In losing the soulful ways of connection, we risk losing what relates us to great nature on one hand and the eternal realm and touch of the divine on the other.  Amidst the modern fascination with newness and things that move faster and faster, there is something older and wiser trying to catch up with us.

There is an old story of a young spiritual seeker who set out in the world determined to find a sacred way of life that could lead to inner meaning and spiritual fulfillment. It was a noble quest, one that can awaken at any time in life as each life longs for a true awakening. After a period of searching and encountering some of the sorrows and troubles of the world, the young seeker felt more exiled than when he first began his search for meaning. It was as if he had to lose parts of himself along the way and become truly lost before finding his true sense of self.

Eventually, he found himself in the vicinity of an old temple and managed to be accepted amongst the others there who also sought more than the common world could offer. He began to study the ways of that place, which included the practice of deep meditation. Having searched far and wide and wandered throughout the world, he now had to sit still in order to learn how to search deep within. Soon enough he learned to turn inwards and was meditating day and night. He gave himself to the work and barely stopped his inner practice long enough to eat or sleep. As time went on, he grew quite thin and often seemed on the verge of complete exhaustion.
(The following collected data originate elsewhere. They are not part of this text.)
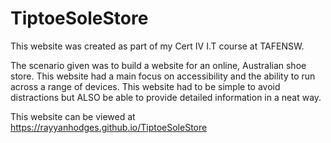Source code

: # TiptoeSoleStore
This website was created as part of my Cert IV I.T course at TAFENSW.

The scenario given was to build a website for an online, Australian shoe store. 
This website had a main focus on accessibility and the ability to run across a range of devices.
This website had to be simple to avoid distractions but ALSO be able to provide detailed information in a neat way.

This website can be viewed at https://rayyanhodges.github.io/TiptoeSoleStore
One day he was granted an audience with the old teacher who had long been the master of that temple. After observing the avid student and inquiring about his interests and aims, the old teacher advised him to slow down, to rest more often, and to learn to take better care of himself. Of course, the young seeker ignored the advice; he even intensified his practice and doubled his efforts.

When next they met, the teacher asked: “Why are you rushing so much? What is the great hurry?” The devotee answered quickly: “I am after enlightenment and spiritual fulfillment and there is no time to waste.” 

The teacher considered that idea for a while and then responded, “How do you know that what you seek is running somewhere before you, so that you must spend all your energy rushing after it? What if what you most need is actually behind you, trying to catch up to you? What if the knowledge and wisdom you seek is waiting for you to descend to it? What if all your haste and feverish determination turn out to be your own habitual pattern of running away from what has been trying to catch up to you all along?”

Looking inside for knowledge and grounding is an old idea that by now can seem counterintuitive and contrary to contemporary attitudes about life. Yet what we often need most, whether we are on a spiritual quest or simply trying to make our way in the world, is the soul connection that allows us to deepen and grow inwardly, to “slow downwards” enough to find who we already are at our core.